Se non siamo capaci di imparare la lezione dalla storia da soli, prendiamo l’esempio da altri. Prendiamo l’esempio dall’insegnamento del rispetto delle memorie separate nelle terre che sanguinano tuttora, un esempio di straordinario significato che portano avanti dodici insegnanti israeliani e palestinesi delle superiori che non cercano di unificare le memorie, e tanto meno di cancellarle, ma di metterle a confronto, di raccogliere la narrazione dell’altro. Consapevoli che ambo i popoli sono stati traumatizzati, gli Israeliani dal ricordo del genocidio, i Palestinesi da quello dell’espulsione, si sono resi conto che sarebbe puerile chiedere loro di scrivere la stessa storia. Hanno redatto un manuale scolastico che raccoglie il racconto degli eventi storici contemporaneamente da due punti di vista, dando così la possibilità agli insegnanti e agli allievi di poter rimettere in questione i fondamenti delle prospettive storiche da ambo le parti. Per i momenti fondamentali nella storia dei due popoli sono stati scelti: la dichiarazione Balfour, la guerra del ‘48 e la prima Intifada. Due versioni, in arabo e in ebraico, due testi sul vissuto dei due popoli attorno agli stessi avvenimenti, a confronto, la versione israeliana e palestinese, di pari diritto. Al centro di ogni pagina uno spazio bianco che separa le due versioni in modo da consentire a maestri e allievi di scriverci le proprie osservazioni. Per correggere, completare, arricchire i testi scolastici con il vissuto delle persone in carne e ossa.

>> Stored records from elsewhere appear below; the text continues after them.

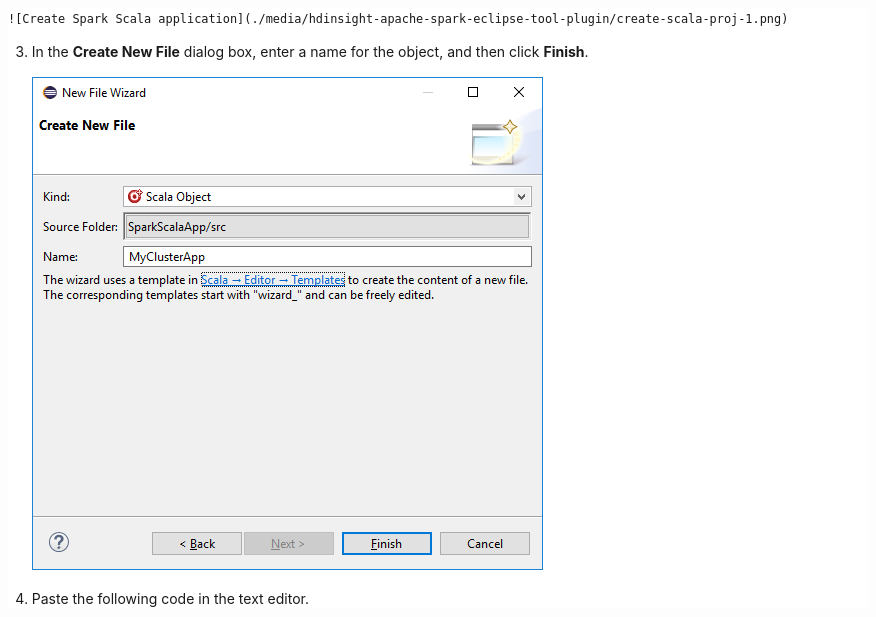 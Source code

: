     ![Create Spark Scala application](./media/hdinsight-apache-spark-eclipse-tool-plugin/create-scala-proj-1.png)
3. In the **Create New File** dialog box, enter a name for the object, and then click **Finish**.
   
    ![Create Spark Scala application](./media/hdinsight-apache-spark-eclipse-tool-plugin/create-scala-proj-2.png)
4. Paste the following code in the text editor.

Il progetto porta i nomi che godono di grande prestigio da ambo le popolazioni: Dan Bar-On, Sami Adwan, Adnan Musallam, Eyal Naveh.
Sarebbe possibile “da noi”, intendendo qui un “noi” plurale, non omologante? Probabilmente no. I nostri ragazzi sono esposti alla balia della polemica mediatica lontana da un vero dibattito e all’insegnamento della storia rimossa dalle fiction televisive in bianco e nero che più nero non si può. Eppure, loro hanno sviluppato le armi dell’autodifesa. Lo dicono le testimonianze degli studenti delle scuole superiori italiane e slovene di Gorizia e Nova Gorica. Riportiamo una voce tra le tante:
“La travagliata storia di queste terre ci ha fatto guardare chi abita al di là del confine con aria di superiorità, dall’alto al basso, come chi guarda gli sconfitti, anche se poi siamo sconfitti dalla storia un po’ tutti”.